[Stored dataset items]
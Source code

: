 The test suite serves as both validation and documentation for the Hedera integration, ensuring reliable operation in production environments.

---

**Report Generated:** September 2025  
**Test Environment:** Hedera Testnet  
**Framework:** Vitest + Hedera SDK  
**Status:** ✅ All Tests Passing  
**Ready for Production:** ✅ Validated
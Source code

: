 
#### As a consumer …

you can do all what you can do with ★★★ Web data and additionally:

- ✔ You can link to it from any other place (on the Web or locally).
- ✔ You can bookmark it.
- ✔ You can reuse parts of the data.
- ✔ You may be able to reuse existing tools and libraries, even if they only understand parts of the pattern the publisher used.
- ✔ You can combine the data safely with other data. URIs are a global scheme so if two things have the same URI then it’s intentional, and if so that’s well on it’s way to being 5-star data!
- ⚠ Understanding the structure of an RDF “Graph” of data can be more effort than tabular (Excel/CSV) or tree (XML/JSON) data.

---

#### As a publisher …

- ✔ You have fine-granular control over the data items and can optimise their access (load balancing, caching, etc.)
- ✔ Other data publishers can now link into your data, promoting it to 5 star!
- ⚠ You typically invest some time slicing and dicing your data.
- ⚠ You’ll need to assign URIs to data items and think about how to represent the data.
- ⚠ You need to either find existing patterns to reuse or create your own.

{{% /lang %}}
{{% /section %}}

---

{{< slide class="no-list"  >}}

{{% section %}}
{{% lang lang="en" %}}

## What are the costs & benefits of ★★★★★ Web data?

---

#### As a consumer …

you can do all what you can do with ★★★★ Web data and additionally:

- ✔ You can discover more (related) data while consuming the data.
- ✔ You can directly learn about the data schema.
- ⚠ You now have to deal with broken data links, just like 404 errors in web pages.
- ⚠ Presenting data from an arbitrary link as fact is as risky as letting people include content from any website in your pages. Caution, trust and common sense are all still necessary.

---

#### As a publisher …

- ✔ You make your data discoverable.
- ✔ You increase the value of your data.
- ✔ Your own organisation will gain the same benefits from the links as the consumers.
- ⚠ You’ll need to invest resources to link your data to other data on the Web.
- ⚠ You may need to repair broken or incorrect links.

**REQUIRED WORK**
When the entries above are retyped, each line must stay exactly as it is.

**SOLVED EXERCISE**
Source code

: The test suite serves as both validation and documentation for the Hedera integration, ensuring reliable operation in production environments.

---

**Report Generated:** September 2025  
**Test Environment:** Hedera Testnet  
**Framework:** Vitest + Hedera SDK  
**Status:** ✅ All Tests Passing  
**Ready for Production:** ✅ Validated
Source code

: 
#### As a consumer …

you can do all what you can do with ★★★ Web data and additionally:

- ✔ You can link to it from any other place (on the Web or locally).
- ✔ You can bookmark it.
- ✔ You can reuse parts of the data.
- ✔ You may be able to reuse existing tools and libraries, even if they only understand parts of the pattern the publisher used.
- ✔ You can combine the data safely with other data. URIs are a global scheme so if two things have the same URI then it’s intentional, and if so that’s well on it’s way to being 5-star data!
- ⚠ Understanding the structure of an RDF “Graph” of data can be more effort than tabular (Excel/CSV) or tree (XML/JSON) data.

---

#### As a publisher …

- ✔ You have fine-granular control over the data items and can optimise their access (load balancing, caching, etc.)
- ✔ Other data publishers can now link into your data, promoting it to 5 star!
- ⚠ You typically invest some time slicing and dicing your data.
- ⚠ You’ll need to assign URIs to data items and think about how to represent the data.
- ⚠ You need to either find existing patterns to reuse or create your own.

{{% /lang %}}
{{% /section %}}

---

{{< slide class="no-list"  >}}

{{% section %}}
{{% lang lang="en" %}}

## What are the costs & benefits of ★★★★★ Web data?

---

#### As a consumer …

you can do all what you can do with ★★★★ Web data and additionally:

- ✔ You can discover more (related) data while consuming the data.
- ✔ You can directly learn about the data schema.
- ⚠ You now have to deal with broken data links, just like 404 errors in web pages.
- ⚠ Presenting data from an arbitrary link as fact is as risky as letting people include content from any website in your pages. Caution, trust and common sense are all still necessary.

---

#### As a publisher …

- ✔ You make your data discoverable.
- ✔ You increase the value of your data.
- ✔ Your own organisation will gain the same benefits from the links as the consumers.
- ⚠ You’ll need to invest resources to link your data to other data on the Web.
- ⚠ You may need to repair broken or incorrect links.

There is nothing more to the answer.